Required action
Your answer must consist solely of the lines from the start of the entries below through the line with "## How to use", unchanged.
***
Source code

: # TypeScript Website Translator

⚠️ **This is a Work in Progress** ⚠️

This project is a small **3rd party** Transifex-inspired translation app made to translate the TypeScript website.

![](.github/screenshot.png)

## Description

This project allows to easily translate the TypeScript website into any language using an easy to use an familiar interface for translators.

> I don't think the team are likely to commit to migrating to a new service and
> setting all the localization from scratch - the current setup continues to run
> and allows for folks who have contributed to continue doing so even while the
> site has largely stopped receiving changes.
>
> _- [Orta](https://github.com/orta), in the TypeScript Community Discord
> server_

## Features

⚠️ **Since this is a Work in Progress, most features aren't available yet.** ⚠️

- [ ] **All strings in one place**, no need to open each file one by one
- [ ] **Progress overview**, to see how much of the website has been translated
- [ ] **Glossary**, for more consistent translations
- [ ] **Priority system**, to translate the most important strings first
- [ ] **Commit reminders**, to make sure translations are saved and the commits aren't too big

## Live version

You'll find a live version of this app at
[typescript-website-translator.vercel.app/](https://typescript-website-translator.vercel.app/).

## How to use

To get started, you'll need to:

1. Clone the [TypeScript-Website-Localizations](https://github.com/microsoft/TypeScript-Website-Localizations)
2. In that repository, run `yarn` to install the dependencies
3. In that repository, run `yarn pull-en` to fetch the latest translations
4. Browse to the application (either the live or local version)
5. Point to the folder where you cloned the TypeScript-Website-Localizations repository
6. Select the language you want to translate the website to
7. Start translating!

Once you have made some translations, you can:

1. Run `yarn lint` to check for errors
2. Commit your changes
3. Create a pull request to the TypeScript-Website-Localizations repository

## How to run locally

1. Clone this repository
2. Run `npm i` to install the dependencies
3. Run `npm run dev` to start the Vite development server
***
Your response
Source code

: # TypeScript Website Translator

⚠️ **This is a Work in Progress** ⚠️

This project is a small **3rd party** Transifex-inspired translation app made to translate the TypeScript website.

![](.github/screenshot.png)

## Description

This project allows to easily translate the TypeScript website into any language using an easy to use an familiar interface for translators.

> I don't think the team are likely to commit to migrating to a new service and
> setting all the localization from scratch - the current setup continues to run
> and allows for folks who have contributed to continue doing so even while the
> site has largely stopped receiving changes.
>
> _- [Orta](https://github.com/orta), in the TypeScript Community Discord
> server_

## Features

⚠️ **Since this is a Work in Progress, most features aren't available yet.** ⚠️

- [ ] **All strings in one place**, no need to open each file one by one
- [ ] **Progress overview**, to see how much of the website has been translated
- [ ] **Glossary**, for more consistent translations
- [ ] **Priority system**, to translate the most important strings first
- [ ] **Commit reminders**, to make sure translations are saved and the commits aren't too big

## Live version

You'll find a live version of this app at
[typescript-website-translator.vercel.app/](https://typescript-website-translator.vercel.app/).

## How to use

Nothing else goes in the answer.